Ensuite, il y a eu les légendes des quatre tigres qu'ont été Hong Kong,
Singapour, la Corée du Sud et Taiwan. Ces pays ont connu un essor important
pendant les années 60 et 70 basé sur une stratégie d'exportation et
d'industrialisation protégée», observe-t-elle.
Arrivée en août 2006, la professeure
Jie He – prononcer «re tsié» – est née à Hami en Chine. Spécialiste des
questions environnementales et du développement international, elle
compte une feuille de route passablement chargée de collaborations à
l'étranger et d'un passage remarqué à la Banque mondiale.
Comme le mentionnait récemment
le doyen de la Faculté d'administration,
Roger Noël, les activités de recherche de la Faculté ont explosé pour
connaître une croissance rapide ces dernières années. L'arrivée de cette
nouvelle professeure contribuera sans doute à accroître la réputation de la
Faculté.
Perception erronée
La Chine économique fait beaucoup jaser et ce depuis plusieurs années. En
Occident, certains perçoivent ce pays comme une menace économique. La
professeure Jie He s'est penchée sur cette problématique dans le cadre d'une
conférence qui s'intitule
Défis et opportunités :
La Chine est-elle vraiment si menaçante? et offerte récemment aux
membres de la Banque royale du Canada.
Elle estime que l'idée de considérer
la Chine soit comme une menace soit comme une opportunité est
erronée. D'une part, elle fait remarquer que d'autres pays asiatiques
contribuent à changer la donne économique. «Malgré une stratégie chinoise
orientée vers l'exportation depuis deux décennies, on constate également que
d'autres pays comme l'Inde, les Philippines et le Vietnam connaissent aussi
une croissance rapide», dit-elle.
D'autre part, malgré sa croissance, la Chine doit également faire face à
des enjeux importants, comme le facteur démographique. «Après l'application
rigoureuse de la politique de l'enfant unique depuis presque 30 ans, on
prédit que le problème du vieillissement commencera à apparaître en Chine à
partir de 2010, ce qui va forcément avoir des conséquences importantes sur
l'économie chinoise. À cela, précise-t-elle, il faut ajouter les
incertitudes de la stabilité économique de ce pays liée à l'augmentation de
l'inégalité des revenus, de l'ambiguïté dans la réforme du système de taux
de change et le problème de l'inefficacité du système bancaire.
«La Chine est actuellement la quatrième puissance économique au monde
après les États-Unis, le Japon et l'Allemagne, rappelle Jie He. Or, la
mondialisation fonctionne selon la logique de l'efficacité. Souvenez-vous de
la crainte des Québécois quant à l'arrivée massive des produits exportés du
Mexique lors de l'ALENA en 1991. Le Canada a dû prendre des mesures pour s'y
adapter et y faire face. Devant la concurrence asiatique, je crois que le
gouvernement d'un pays développé comme le Canada doit jouer un rôle crucial
dans la réorganisation de la structure de production, surtout à long terme.»

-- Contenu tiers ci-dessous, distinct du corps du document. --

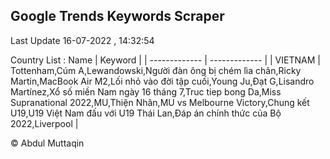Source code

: 

## Google Trends Keywords Scraper 
 
Last Update 16-07-2022 , 14:32:54

Country List :
 Name  | Keyword |
| ------------- | ------------- |
| VIETNAM | Tottenham,Cúm A,Lewandowski,Người đàn ông bị chém lìa chân,Ricky Martin,MacBook Air M2,Lối nhỏ vào đời tập cuối,Young Ju,Đạt G,Lisandro Martínez,Xổ số miền Nam ngày 16 tháng 7,Truc tiep bong Da,Miss Supranational 2022,MU,Thiện Nhân,MU vs Melbourne Victory,Chung kết U19,U19 Việt Nam đấu với U19 Thái Lan,Đáp án chính thức của Bộ 2022,Liverpool |



© Abdul Muttaqin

Environnement et économie chinoise
Jie He est titulaire d'un doctorat en économique du Centre d'études et de
recherches sur le développement international de l'Université d'Auvergne en
France. Sa thèse portait sur les liens entre l'environnement et les
activités économiques en Chine. Ce qui lui a permis de faire un stage au
siège social de la Banque mondiale à Washington. «J'ai eu la chance de
travailler avec un économiste chevronné sur plusieurs projets qui visent à
construire la capacité institutionnelle de la protection de l'environnement
dans des pays en voie de développement, comme l'Indonésie, le Ghana et la
Chine, résume-t-elle. Comme la collaboration s'est très bien déroulée, je
suis devenue par la suite sa consultante pendant environ un an.»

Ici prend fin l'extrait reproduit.